Just give them the medication, don’t tell them to come to their GP to get it. So, you know, it’s just doing those simple things, which can be done at the moment. It’s not changing any contracts or changing any rules or regulations. It’s just doing those simple things.

Industrial action and levers for change

Q: Given all these issues facing general practice, is industrial action on the horizon for GPs in Northern Ireland?

A: Industrial action is trickier as independent contractors. We’re not salaried, so there are lots of quirks within that.

The second point is industrial action in Northern Ireland is even more difficult, because we don’t have a government that can actually step in and act and resolve it. We don’t want to take industrial action that is potentially harmful to people without having an obvious way of resolving it.

And then the third point is that with 16 contract hand-backs, we’re seeing it play out in front of us without actually going to take industrial action, because we’re seeing people then just taking their own action.

What we have, which complements this plan to save general practice, is we also have an options paper, which is a dynamic paper. And what we’ve heard loud and clear from our representatives is that they want to solve the problems that general practice has within the current environment, within the contract with the NHS. But one of the options is to simply leave the current contract and come up with an alternative option. And we’re hearing that more and more and more. If we cannot see action on these fundamental things that need to be done, that’s where the profession is going to drive us to.

We’re basically doing everything we can to avoid going or being forced to go to that option. And we’ll be forced from the grassroots to go for that option.

Q: What lobbying mechanisms does the BMA actually have within the current political environment?

A: So in the current environment, the decision makers are civil servants. So we have lots and lots of meetings with them.
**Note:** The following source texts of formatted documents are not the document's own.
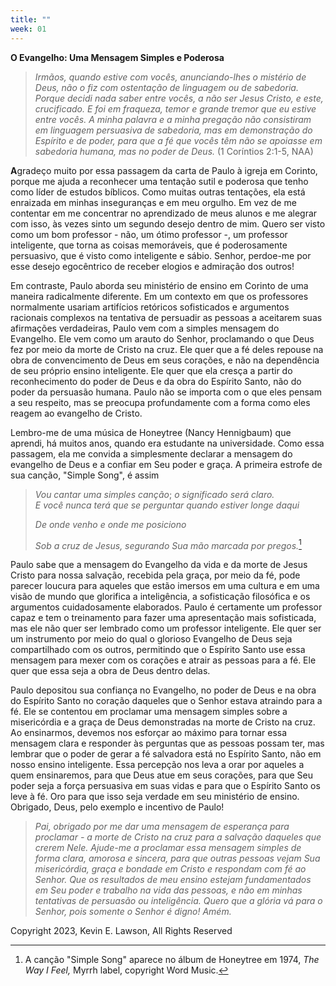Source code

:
 ```yaml
---
title: ""
week: 01
---
```


**O Evangelho: Uma Mensagem Simples e Poderosa**

> *Irmãos, quando estive com vocês, anunciando-lhes o mistério de Deus,
> não o fiz com ostentação de linguagem ou de sabedoria. Porque decidi
> nada saber entre vocês, a não ser Jesus Cristo, e este, crucificado. E
> foi em fraqueza, temor e grande tremor que eu estive entre vocês. A
> minha palavra e a minha pregação não consistiram em linguagem
> persuasiva de sabedoria, mas em demonstração do Espírito e de poder,
> para que a fé que vocês têm não se apoiasse em sabedoria humana, mas
> no poder de Deus.* (1 Coríntios 2:1-5, NAA)

**A**gradeço muito por essa passagem da carta de Paulo à igreja em
Corinto, porque me ajuda a reconhecer uma tentação sutil e poderosa que
tenho como líder de estudos bíblicos. Como muitas outras tentações, ela
está enraizada em minhas inseguranças e em meu orgulho. Em vez de me
contentar em me concentrar no aprendizado de meus alunos e me alegrar
com isso, às vezes sinto um segundo desejo dentro de mim. Quero ser
visto como um bom professor - não, um ótimo professor -, um professor
inteligente, que torna as coisas memoráveis, que é poderosamente
persuasivo, que é visto como inteligente e sábio. Senhor, perdoe-me por
esse desejo egocêntrico de receber elogios e admiração dos outros!

Em contraste, Paulo aborda seu ministério de ensino em Corinto de uma
maneira radicalmente diferente. Em um contexto em que os professores
normalmente usariam artifícios retóricos sofisticados e argumentos
racionais complexos na tentativa de persuadir as pessoas a aceitarem
suas afirmações verdadeiras, Paulo vem com a simples mensagem do
Evangelho. Ele vem como um arauto do Senhor, proclamando o que Deus fez
por meio da morte de Cristo na cruz. Ele quer que a fé deles repouse na
obra de convencimento de Deus em seus corações, e não na dependência de
seu próprio ensino inteligente. Ele quer que ela cresça a partir do
reconhecimento do poder de Deus e da obra do Espírito Santo, não do
poder da persuasão humana. Paulo não se importa com o que eles pensam a
seu respeito, mas se preocupa profundamente com a forma como eles reagem
ao evangelho de Cristo.

Lembro-me de uma música de Honeytree (Nancy Hennigbaum) que aprendi, há
muitos anos, quando era estudante na universidade. Como essa passagem,
ela me convida a simplesmente declarar a mensagem do evangelho de Deus e
a confiar em Seu poder e graça. A primeira estrofe de sua canção,
"Simple Song", é assim

> *Vou cantar uma simples canção*; *o significado será claro.*\
> *E você nunca terá que se perguntar quando estiver longe daqui*
>
> *De onde venho e onde me posiciono*
>
> *Sob a cruz de Jesus, segurando Sua mão marcada por pregos.*[^1]

Paulo sabe que a mensagem do Evangelho da vida e da morte de Jesus
Cristo para nossa salvação, recebida pela graça, por meio da fé, pode
parecer loucura para aqueles que estão imersos em uma cultura e em uma
visão de mundo que glorifica a inteligência, a sofisticação filosófica e
os argumentos cuidadosamente elaborados. Paulo é certamente um professor
capaz e tem o treinamento para fazer uma apresentação mais sofisticada,
mas ele não quer ser lembrado como um professor inteligente. Ele quer
ser um instrumento por meio do qual o glorioso Evangelho de Deus seja
compartilhado com os outros, permitindo que o Espírito Santo use essa
mensagem para mexer com os corações e atrair as pessoas para a fé. Ele
quer que essa seja a obra de Deus dentro delas.

Paulo depositou sua confiança no Evangelho, no poder de Deus e na obra
do Espírito Santo no coração daqueles que o Senhor estava atraindo para
a fé. Ele se contentou em proclamar uma mensagem simples sobre a
misericórdia e a graça de Deus demonstradas na morte de Cristo na cruz.
Ao ensinarmos, devemos nos esforçar ao máximo para tornar essa mensagem
clara e responder às perguntas que as pessoas possam ter, mas lembrar
que o poder de gerar a fé salvadora está no Espírito Santo, não em nosso
ensino inteligente. Essa percepção nos leva a orar por aqueles a quem
ensinaremos, para que Deus atue em seus corações, para que Seu poder
seja a força persuasiva em suas vidas e para que o Espírito Santo os
leve à fé. Oro para que isso seja verdade em seu ministério de ensino.
Obrigado, Deus, pelo exemplo e incentivo de Paulo!

> *Pai, obrigado por me dar uma mensagem de esperança para proclamar - a
> morte de Cristo na cruz para a salvação daqueles que crerem Nele.
> Ajude-me a proclamar essa mensagem simples de forma clara, amorosa e
> sincera, para que outras pessoas vejam Sua misericórdia, graça e
> bondade em Cristo e respondam com fé ao Senhor. Que os resultados de
> meu ensino estejam fundamentados em Seu poder e trabalho na vida das
> pessoas, e não em minhas tentativas de persuasão ou inteligência.
> Quero que a glória vá para o Senhor, pois somente o Senhor é digno!
> Amém.*

Copyright 2023, Kevin E. Lawson, All Rights Reserved

[^1]: A canção "Simple Song" aparece no álbum de Honeytree em 1974, *The
    Way I Feel,* Myrrh label, copyright Word Music.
But it’s so important that we start to see some sort of outcomes and some sort of action from all of those meetings.

But we’re also constantly engaging with the political parties, and particularly with their health leads, in the anticipation that at some point we’re going to get an executive back, and if we do, we need to really hit the ground running with that and be prepared. We’ve met with four of the five political parties even over the past week, we’ve got the fifth one imminently. It’s really keeping them informed and up to speed. And actually, in fairness, they have been very supportive, they’ve been very understanding, and they’re very well up to speed with all of the problems. The vast majority of them are just as frustrated as we are with current situation.


          

READERS' COMMENTS [3]

Please note, only GPs are permitted to add comments to articles

Jonathan Heatley 21 October, 2023 6:29 pm

Crockey what a mess. Those poor GPs facing such a bleak future.
I like the idea of concentrating on access for patients and dumping QOF and all the box ticking and work generation.
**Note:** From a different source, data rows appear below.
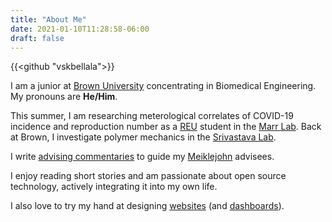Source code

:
 ```yaml
---
title: "About Me"
date: 2021-01-10T11:28:58-06:00
draft: false
---
```

{{<github "vskbellala">}}

I am a junior at [Brown University](https://www.brown.edu/) concentrating in Biomedical Engineering. My pronouns are **He/Him**.

This summer, I am researching meterological correlates of COVID-19 incidence and reproduction number as a [REU](https://www.schmalelab.spes.vt.edu/REU/home.html) student in the [Marr Lab](http://www.air.cee.vt.edu/). Back at Brown, I investigate polymer mechanics in the [Srivastava Lab](https://sites.brown.edu/srivastavalab/).

I write [advising commentaries](/advising) to guide my [Meiklejohn](https://www.brown.edu/academics/college/advising/peer/) advisees.

I enjoy reading short stories and am passionate about open source technology, actively integrating it into my own life.

I also love to try my hand at designing [websites](/projects/covid-visuals/) (and [dashboards](/projects/solar-charger)).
David Mummery 22 October, 2023 7:33 pm

It sounds like an unsustainable situation in NI. Hope things get better quickly !
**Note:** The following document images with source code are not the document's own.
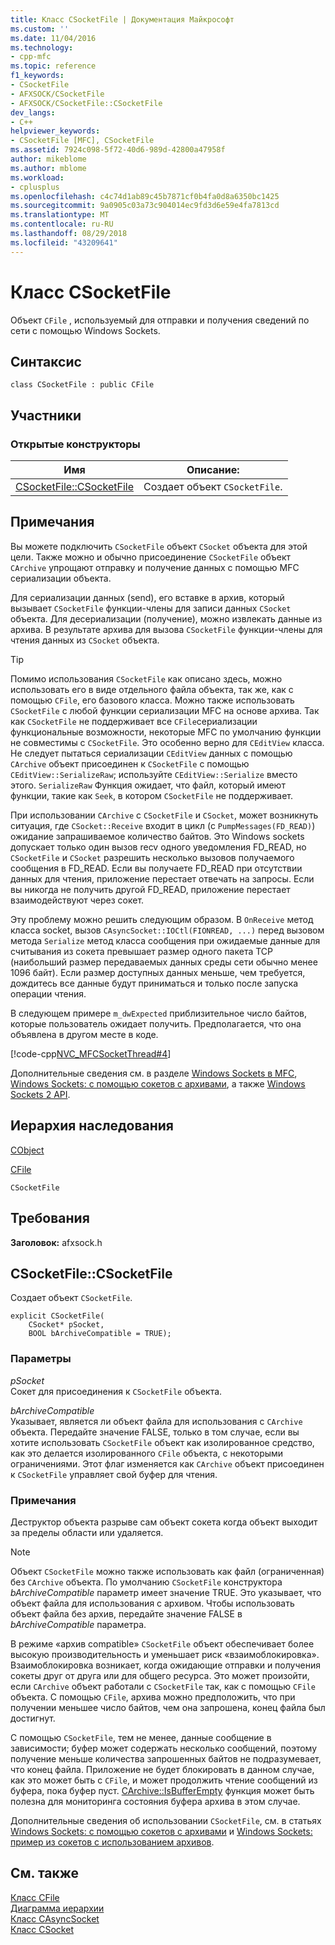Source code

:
 ```yaml
---
title: Класс CSocketFile | Документация Майкрософт
ms.custom: ''
ms.date: 11/04/2016
ms.technology:
- cpp-mfc
ms.topic: reference
f1_keywords:
- CSocketFile
- AFXSOCK/CSocketFile
- AFXSOCK/CSocketFile::CSocketFile
dev_langs:
- C++
helpviewer_keywords:
- CSocketFile [MFC], CSocketFile
ms.assetid: 7924c098-5f72-40d6-989d-42800a47958f
author: mikeblome
ms.author: mblome
ms.workload:
- cplusplus
ms.openlocfilehash: c4c74d1ab89c45b7871cf0b4fa0d8a6350bc1425
ms.sourcegitcommit: 9a0905c03a73c904014ec9fd3d6e59e4fa7813cd
ms.translationtype: MT
ms.contentlocale: ru-RU
ms.lasthandoff: 08/29/2018
ms.locfileid: "43209641"
---
```

# <a name="csocketfile-class"></a>Класс CSocketFile
Объект `CFile` , используемый для отправки и получения сведений по сети с помощью Windows Sockets.  
  
## <a name="syntax"></a>Синтаксис  
  
```  
class CSocketFile : public CFile  
```  
  
## <a name="members"></a>Участники  
  
### <a name="public-constructors"></a>Открытые конструкторы  
  
|Имя|Описание:|  
|----------|-----------------|  
|[CSocketFile::CSocketFile](#csocketfile)|Создает объект `CSocketFile`.|  
  
## <a name="remarks"></a>Примечания  
 Вы можете подключить `CSocketFile` объект `CSocket` объекта для этой цели. Также можно и обычно присоединение `CSocketFile` объект `CArchive` упрощают отправку и получение данных с помощью MFC сериализации объекта.  
  
 Для сериализации данных (send), его вставке в архив, который вызывает `CSocketFile` функции-члены для записи данных `CSocket` объекта. Для десериализации (получение), можно извлекать данные из архива. В результате архива для вызова `CSocketFile` функции-члены для чтения данных из `CSocket` объекта.  
  
> [!TIP]
>  Помимо использования `CSocketFile` как описано здесь, можно использовать его в виде отдельного файла объекта, так же, как с помощью `CFile`, его базового класса. Можно также использовать `CSocketFile` с любой функции сериализации MFC на основе архива. Так как `CSocketFile` не поддерживает все `CFile`сериализации функциональные возможности, некоторые MFC по умолчанию функции не совместимы с `CSocketFile`. Это особенно верно для `CEditView` класса. Не следует пытаться сериализации `CEditView` данных с помощью `CArchive` объект присоединен к `CSocketFile` с помощью `CEditView::SerializeRaw`; используйте `CEditView::Serialize` вместо этого. `SerializeRaw` Функция ожидает, что файл, который имеют функции, такие как `Seek`, в котором `CSocketFile` не поддерживает.  
  
 При использовании `CArchive` с `CSocketFile` и `CSocket`, может возникнуть ситуация, где `CSocket::Receive` входит в цикл (с `PumpMessages(FD_READ)`) ожидание запрашиваемое количество байтов. Это Windows sockets допускает только один вызов recv одного уведомления FD_READ, но `CSocketFile` и `CSocket` разрешить несколько вызовов получаемого сообщения в FD_READ. Если вы получаете FD_READ при отсутствии данных для чтения, приложение перестает отвечать на запросы. Если вы никогда не получить другой FD_READ, приложение перестает взаимодействуют через сокет.  
  
 Эту проблему можно решить следующим образом. В `OnReceive` метод класса socket, вызов `CAsyncSocket::IOCtl(FIONREAD, ...)` перед вызовом метода `Serialize` метод класса сообщения при ожидаемые данные для считывания из сокета превышает размер одного пакета TCP (наибольший размер передаваемых данных среды сети обычно менее 1096 байт). Если размер доступных данных меньше, чем требуется, дождитесь все данные будут приниматься и только после запуска операции чтения.  
  
 В следующем примере `m_dwExpected` приблизительное число байтов, которые пользователь ожидает получить. Предполагается, что она объявлена в другом месте в коде.  
  
 [!code-cpp[NVC_MFCSocketThread#4](../../mfc/reference/codesnippet/cpp/csocketfile-class_1.cpp)]  
  
 Дополнительные сведения см. в разделе [Windows Sockets в MFC](../../mfc/windows-sockets-in-mfc.md), [Windows Sockets: с помощью сокетов с архивами](../../mfc/windows-sockets-using-sockets-with-archives.md), а также [Windows Sockets 2 API](/windows/desktop/WinSock/windows-sockets-start-page-2).  
  
## <a name="inheritance-hierarchy"></a>Иерархия наследования  
 [CObject](../../mfc/reference/cobject-class.md)  
  
 [CFile](../../mfc/reference/cfile-class.md)  
  
 `CSocketFile`  
  
## <a name="requirements"></a>Требования  
 **Заголовок:** afxsock.h  
  
##  <a name="csocketfile"></a>  CSocketFile::CSocketFile  
 Создает объект `CSocketFile`.  
  
```  
explicit CSocketFile(
    CSocket* pSocket,  
    BOOL bArchiveCompatible = TRUE);
```  
  
### <a name="parameters"></a>Параметры  
 *pSocket*  
 Сокет для присоединения к `CSocketFile` объекта.  
  
 *bArchiveCompatible*  
 Указывает, является ли объект файла для использования с `CArchive` объекта. Передайте значение FALSE, только в том случае, если вы хотите использовать `CSocketFile` объект как изолированное средство, как это делается изолированного `CFile` объекта, с некоторыми ограничениями. Этот флаг изменяется как `CArchive` объект присоединен к `CSocketFile` управляет свой буфер для чтения.  
  
### <a name="remarks"></a>Примечания  
 Деструктор объекта разрыве сам объект сокета когда объект выходит за пределы области или удаляется.  
  
> [!NOTE]
>  Объект `CSocketFile` можно также использовать как файл (ограниченная) без `CArchive` объекта. По умолчанию `CSocketFile` конструктора *bArchiveCompatible* параметр имеет значение TRUE. Это указывает, что объект файла для использования с архивом. Чтобы использовать объект файла без архив, передайте значение FALSE в *bArchiveCompatible* параметра.  
  
 В режиме «архив compatible» `CSocketFile` объект обеспечивает более высокую производительность и уменьшает риск «взаимоблокировка». Взаимоблокировка возникает, когда ожидающие отправки и получения сокеты друг от друга или для общего ресурса. Это может произойти, если `CArchive` объект работали с `CSocketFile` так, как с помощью `CFile` объекта. С помощью `CFile`, архива можно предположить, что при получении меньшее число байтов, чем она запрошена, конец файла был достигнут.  
  
 С помощью `CSocketFile`, тем не менее, данные сообщение в зависимости; буфер может содержать несколько сообщений, поэтому получение меньше количества запрошенных байтов не подразумевает, что конец файла. Приложение не будет блокировать в данном случае, как это может быть с `CFile`, и может продолжить чтение сообщений из буфера, пока буфер пуст. [CArchive::IsBufferEmpty](../../mfc/reference/carchive-class.md#isbufferempty) функция может быть полезна для мониторинга состояния буфера архива в этом случае.  
  
 Дополнительные сведения об использовании `CSocketFile`, см. в статьях [Windows Sockets: с помощью сокетов с архивами](../../mfc/windows-sockets-using-sockets-with-archives.md) и [Windows Sockets: пример из сокетов с использованием архивов](../../mfc/windows-sockets-example-of-sockets-using-archives.md).  
  
## <a name="see-also"></a>См. также  
 [Класс CFile](../../mfc/reference/cfile-class.md)   
 [Диаграмма иерархии](../../mfc/hierarchy-chart.md)   
 [Класс CAsyncSocket](../../mfc/reference/casyncsocket-class.md)   
 [Класс CSocket](../../mfc/reference/csocket-class.md)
GEORGE QUITTNER 30 October, 2023 7:26 pm

here in Australia we have public and private health care. The most successful model for patient satisfaction and professional reward is a private contract between doctor and patient…ESPECIALLY in general practice. After that it is the job of the government to support those who cannot afford a car, a house and private medical care. Perhaps that is where nurse practitioners have a role while waiting for more doctors to be produced.